Sedangkan filantropi modern lebih kuat spiritnya ke kegiatan atau aktivitas pemberdayaan (empowerment). Sejumlah kegiatan yang dilakukan juga mengarah kepada terjadinya perubahan sosial yang lebih baik. Hal ini juga selaras dengan adanya keinginan untuk memandirikan masyarakat agar mampu berdaya dan melakukan perbaikan dengan kemampuan yang dimiliki. Adapun metode utama dalam filantropi modern mengarah pada pengorganisasian masyarakat, advokasi dan pendidikan publik(Jusuf, 2007: 78).
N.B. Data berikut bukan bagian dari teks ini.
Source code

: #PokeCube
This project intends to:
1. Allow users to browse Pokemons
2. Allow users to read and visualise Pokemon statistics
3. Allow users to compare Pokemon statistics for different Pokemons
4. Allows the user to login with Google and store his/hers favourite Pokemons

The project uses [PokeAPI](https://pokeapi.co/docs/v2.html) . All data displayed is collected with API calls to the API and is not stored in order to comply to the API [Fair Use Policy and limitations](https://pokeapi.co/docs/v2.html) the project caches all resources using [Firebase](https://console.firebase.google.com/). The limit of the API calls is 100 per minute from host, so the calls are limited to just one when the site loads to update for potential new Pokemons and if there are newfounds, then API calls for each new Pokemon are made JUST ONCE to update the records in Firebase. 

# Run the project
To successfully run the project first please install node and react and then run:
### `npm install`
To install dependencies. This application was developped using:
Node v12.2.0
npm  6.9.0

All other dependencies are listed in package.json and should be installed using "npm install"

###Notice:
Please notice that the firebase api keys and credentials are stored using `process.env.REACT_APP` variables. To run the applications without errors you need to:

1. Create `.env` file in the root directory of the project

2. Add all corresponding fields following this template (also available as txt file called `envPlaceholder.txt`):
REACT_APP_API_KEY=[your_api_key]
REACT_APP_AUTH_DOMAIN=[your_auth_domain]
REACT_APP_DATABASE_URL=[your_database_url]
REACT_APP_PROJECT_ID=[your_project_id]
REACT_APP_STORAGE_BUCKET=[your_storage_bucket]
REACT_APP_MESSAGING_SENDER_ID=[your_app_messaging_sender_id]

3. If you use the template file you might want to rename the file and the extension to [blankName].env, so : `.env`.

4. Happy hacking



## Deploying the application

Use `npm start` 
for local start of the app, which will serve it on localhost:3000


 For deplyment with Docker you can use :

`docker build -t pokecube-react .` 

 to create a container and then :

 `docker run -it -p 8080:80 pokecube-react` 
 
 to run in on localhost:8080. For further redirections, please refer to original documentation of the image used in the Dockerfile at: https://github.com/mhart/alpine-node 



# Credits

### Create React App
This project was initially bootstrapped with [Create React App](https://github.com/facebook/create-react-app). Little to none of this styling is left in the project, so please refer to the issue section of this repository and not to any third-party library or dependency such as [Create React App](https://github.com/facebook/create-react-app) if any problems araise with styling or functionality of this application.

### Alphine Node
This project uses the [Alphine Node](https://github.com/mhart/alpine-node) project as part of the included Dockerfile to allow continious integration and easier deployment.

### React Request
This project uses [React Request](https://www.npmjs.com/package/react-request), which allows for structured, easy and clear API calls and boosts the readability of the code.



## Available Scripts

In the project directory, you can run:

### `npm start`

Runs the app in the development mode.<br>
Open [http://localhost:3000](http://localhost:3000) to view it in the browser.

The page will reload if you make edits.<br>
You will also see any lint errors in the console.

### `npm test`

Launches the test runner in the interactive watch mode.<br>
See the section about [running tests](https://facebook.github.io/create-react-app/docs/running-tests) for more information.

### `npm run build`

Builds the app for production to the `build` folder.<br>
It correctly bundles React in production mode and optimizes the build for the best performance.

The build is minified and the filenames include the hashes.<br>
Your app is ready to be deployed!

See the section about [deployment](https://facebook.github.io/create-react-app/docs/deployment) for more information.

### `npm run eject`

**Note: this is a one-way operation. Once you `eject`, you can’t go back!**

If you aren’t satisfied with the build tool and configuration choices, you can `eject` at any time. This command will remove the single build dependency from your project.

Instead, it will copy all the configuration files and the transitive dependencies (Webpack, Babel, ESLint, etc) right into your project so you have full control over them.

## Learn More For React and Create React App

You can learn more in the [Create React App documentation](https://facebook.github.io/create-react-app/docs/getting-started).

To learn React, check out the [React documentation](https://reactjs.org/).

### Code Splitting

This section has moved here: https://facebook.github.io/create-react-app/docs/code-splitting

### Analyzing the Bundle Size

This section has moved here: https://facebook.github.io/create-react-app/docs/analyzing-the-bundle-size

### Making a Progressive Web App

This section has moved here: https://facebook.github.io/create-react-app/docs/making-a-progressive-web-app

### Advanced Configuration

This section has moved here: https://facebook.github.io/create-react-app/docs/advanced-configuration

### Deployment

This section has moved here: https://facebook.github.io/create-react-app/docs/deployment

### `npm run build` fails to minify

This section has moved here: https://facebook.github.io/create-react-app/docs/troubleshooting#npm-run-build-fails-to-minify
Di balik adanya sejumlah kendala dalam pengelolaan filantropi di Indonesia, baik itu soal regulasi, digitalisasi prosesnya serta soal sumberdaya manusia yang terbatas kualitasnya, ternyata Menteri Keuangan (Menkeu) Sri Mulyani Indrawati mengharapkan dana filantropi bisa menjadi bagian dari pembangunan Nasional. Dikutip dari berita Inews-id berjudul Mobilisasi Dana SDGS Menkeu Tampung Aksi Filantropi, dalam acara Hal acara Spring Meetings International Monetary Fund – World Bank Group 2019 (IMF-WBG Spring Meetings 2019) di Washington D.C pada Jumat, (12/4/2019), Sri Mulyani memaparkan bagaimana Indonesia akan memobilisasi dana untuk Sustainable Development Goals (SDGs) atau Tujuan Pembangunan Berkelanjutan dengan aksi filantropi. Istilah yang ia sampaikan adalah blended finance.

Istilah atau skema blended finance scheme atau skema keuangan campuran ini dengan menyatukan dana dari pemerintah, dana publik, swasta termasuk filantropi yang disatukan dalam platform SDGs Indonesia One. Untuk mengimplementasikan ambisi SDGs dibutuhkan sekitar 6 triliun dolar AS.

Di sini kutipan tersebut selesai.